_WHAT YOU NEED TO DO_
Where a line of the data below has the string "будет", copy that line.

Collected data

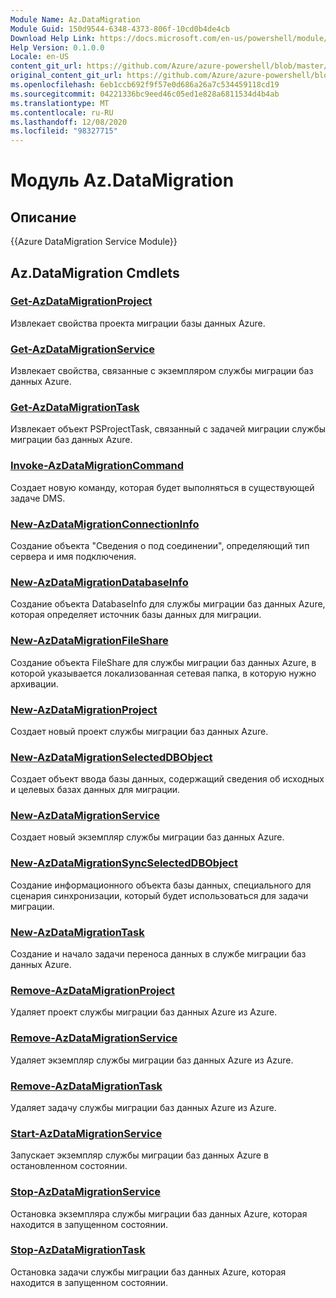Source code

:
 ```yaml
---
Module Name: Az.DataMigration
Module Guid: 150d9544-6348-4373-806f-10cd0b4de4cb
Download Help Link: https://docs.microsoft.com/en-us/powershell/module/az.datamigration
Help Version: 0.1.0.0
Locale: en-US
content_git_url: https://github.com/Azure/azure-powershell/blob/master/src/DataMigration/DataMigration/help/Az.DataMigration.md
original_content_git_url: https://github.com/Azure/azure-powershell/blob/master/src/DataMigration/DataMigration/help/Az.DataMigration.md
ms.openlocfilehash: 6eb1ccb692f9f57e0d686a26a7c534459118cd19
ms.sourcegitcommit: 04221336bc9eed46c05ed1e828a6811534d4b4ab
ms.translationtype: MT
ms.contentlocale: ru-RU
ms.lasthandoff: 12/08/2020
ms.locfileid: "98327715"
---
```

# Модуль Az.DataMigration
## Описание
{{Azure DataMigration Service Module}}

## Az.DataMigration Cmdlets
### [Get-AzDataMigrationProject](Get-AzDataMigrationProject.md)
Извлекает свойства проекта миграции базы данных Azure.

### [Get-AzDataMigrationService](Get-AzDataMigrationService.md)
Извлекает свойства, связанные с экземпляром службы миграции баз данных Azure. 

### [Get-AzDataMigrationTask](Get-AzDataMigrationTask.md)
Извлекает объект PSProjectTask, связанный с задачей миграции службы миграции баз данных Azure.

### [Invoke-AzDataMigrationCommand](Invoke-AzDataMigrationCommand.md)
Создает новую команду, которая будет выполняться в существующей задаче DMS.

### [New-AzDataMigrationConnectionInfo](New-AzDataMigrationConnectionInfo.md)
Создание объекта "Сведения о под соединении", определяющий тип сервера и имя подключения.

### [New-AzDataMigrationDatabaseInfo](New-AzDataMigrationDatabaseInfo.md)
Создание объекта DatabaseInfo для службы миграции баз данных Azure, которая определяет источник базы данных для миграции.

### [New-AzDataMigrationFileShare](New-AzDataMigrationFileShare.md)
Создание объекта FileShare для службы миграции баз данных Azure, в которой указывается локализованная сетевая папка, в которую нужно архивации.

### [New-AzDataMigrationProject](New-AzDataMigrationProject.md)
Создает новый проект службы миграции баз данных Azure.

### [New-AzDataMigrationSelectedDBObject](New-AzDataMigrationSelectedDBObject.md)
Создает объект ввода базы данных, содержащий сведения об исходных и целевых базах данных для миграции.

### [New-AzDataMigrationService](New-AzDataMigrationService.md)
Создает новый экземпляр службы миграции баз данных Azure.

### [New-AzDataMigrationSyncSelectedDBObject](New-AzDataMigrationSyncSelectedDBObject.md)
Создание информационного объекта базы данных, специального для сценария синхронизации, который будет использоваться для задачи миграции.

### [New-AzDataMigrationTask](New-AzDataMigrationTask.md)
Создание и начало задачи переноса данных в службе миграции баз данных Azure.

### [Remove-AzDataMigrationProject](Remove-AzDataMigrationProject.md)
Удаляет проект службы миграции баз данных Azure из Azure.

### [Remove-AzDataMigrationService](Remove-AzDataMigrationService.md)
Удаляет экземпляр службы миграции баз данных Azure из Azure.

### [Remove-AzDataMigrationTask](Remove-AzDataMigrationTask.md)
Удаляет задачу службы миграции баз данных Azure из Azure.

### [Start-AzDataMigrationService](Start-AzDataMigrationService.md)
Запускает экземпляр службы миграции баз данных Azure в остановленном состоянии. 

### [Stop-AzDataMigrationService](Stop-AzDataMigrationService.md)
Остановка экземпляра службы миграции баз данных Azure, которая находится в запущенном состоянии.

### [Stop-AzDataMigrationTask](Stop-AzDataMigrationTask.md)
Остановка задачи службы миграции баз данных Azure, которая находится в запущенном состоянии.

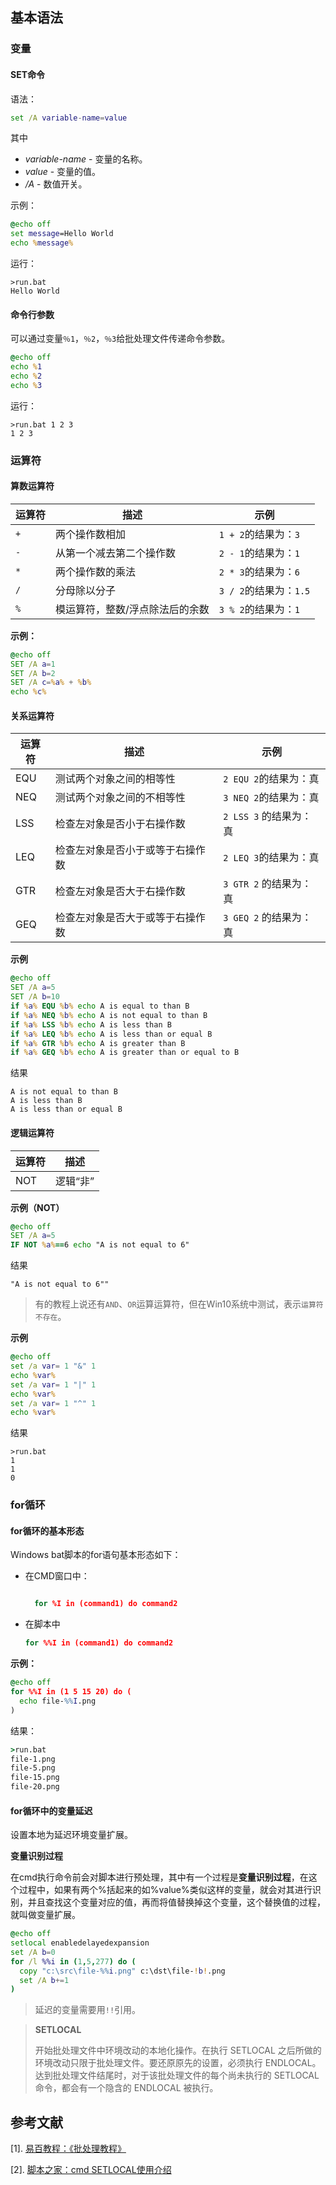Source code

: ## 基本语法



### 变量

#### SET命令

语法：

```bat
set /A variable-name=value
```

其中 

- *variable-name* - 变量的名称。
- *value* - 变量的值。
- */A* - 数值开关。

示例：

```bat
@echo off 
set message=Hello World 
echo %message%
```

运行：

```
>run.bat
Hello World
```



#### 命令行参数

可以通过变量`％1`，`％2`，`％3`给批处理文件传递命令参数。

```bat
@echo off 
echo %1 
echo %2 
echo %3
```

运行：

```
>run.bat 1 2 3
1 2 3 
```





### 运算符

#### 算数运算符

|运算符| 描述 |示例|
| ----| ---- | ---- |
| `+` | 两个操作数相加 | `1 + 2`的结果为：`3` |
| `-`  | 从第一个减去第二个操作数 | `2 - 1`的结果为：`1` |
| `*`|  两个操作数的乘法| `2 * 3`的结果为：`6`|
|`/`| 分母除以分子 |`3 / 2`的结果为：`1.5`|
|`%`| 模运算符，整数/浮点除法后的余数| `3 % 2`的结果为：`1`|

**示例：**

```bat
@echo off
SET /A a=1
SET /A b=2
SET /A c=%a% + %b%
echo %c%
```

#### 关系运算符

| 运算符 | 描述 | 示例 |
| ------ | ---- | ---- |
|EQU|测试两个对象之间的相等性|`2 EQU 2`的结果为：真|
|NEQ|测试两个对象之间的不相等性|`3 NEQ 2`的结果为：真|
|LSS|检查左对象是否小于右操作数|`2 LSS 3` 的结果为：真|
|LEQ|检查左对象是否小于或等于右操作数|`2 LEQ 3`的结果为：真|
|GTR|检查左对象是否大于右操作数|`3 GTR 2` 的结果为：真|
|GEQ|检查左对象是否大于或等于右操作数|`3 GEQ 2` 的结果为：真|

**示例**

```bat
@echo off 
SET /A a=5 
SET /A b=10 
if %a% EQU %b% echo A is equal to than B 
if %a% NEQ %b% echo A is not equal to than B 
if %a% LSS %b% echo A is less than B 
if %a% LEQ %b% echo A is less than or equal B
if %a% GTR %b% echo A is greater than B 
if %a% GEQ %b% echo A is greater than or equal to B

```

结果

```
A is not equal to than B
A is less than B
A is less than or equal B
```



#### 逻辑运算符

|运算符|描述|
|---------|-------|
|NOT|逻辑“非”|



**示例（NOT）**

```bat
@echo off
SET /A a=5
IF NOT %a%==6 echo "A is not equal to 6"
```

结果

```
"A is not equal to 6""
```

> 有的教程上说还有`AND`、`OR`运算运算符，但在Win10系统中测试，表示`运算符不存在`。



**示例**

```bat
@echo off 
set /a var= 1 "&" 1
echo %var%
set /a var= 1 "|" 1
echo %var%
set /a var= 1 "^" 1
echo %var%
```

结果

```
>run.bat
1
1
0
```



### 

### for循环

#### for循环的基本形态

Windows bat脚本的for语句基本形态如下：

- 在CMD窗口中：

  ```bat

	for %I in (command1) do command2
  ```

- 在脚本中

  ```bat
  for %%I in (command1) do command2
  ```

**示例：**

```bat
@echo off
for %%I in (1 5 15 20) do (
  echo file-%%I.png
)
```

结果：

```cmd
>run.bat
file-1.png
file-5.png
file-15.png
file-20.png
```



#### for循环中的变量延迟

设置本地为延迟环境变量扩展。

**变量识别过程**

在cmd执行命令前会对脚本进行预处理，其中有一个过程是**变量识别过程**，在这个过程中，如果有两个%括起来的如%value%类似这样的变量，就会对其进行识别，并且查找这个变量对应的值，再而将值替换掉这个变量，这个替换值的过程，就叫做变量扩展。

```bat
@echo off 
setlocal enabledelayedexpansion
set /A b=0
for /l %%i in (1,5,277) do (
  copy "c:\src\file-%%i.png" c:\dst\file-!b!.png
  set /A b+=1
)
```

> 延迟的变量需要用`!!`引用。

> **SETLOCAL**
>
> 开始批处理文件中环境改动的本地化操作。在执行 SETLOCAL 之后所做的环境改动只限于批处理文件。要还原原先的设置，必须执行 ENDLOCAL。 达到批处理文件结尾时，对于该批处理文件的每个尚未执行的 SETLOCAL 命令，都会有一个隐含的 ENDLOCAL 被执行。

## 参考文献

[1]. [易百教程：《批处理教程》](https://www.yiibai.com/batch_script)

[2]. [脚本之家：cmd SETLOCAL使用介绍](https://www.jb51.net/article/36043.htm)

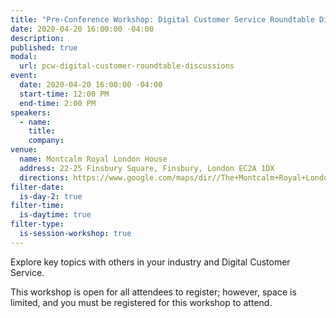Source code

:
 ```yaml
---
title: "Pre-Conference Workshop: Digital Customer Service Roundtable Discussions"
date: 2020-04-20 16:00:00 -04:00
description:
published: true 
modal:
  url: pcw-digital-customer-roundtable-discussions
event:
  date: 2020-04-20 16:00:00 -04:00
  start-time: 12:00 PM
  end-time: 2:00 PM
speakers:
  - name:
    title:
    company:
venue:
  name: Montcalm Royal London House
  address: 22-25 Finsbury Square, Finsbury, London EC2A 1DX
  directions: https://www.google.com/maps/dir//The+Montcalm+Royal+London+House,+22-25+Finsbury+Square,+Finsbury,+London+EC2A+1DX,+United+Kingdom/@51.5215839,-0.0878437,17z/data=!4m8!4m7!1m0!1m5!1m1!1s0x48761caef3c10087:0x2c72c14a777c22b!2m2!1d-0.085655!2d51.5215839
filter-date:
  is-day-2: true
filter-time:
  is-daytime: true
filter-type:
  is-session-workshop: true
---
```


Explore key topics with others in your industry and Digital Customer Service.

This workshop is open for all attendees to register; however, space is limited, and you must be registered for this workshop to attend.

_OUTPUT FOR THIS TASK_
Создает новую команду, которая будет выполняться в существующей задаче DMS.
Создание информационного объекта базы данных, специального для сценария синхронизации, который будет использоваться для задачи миграции.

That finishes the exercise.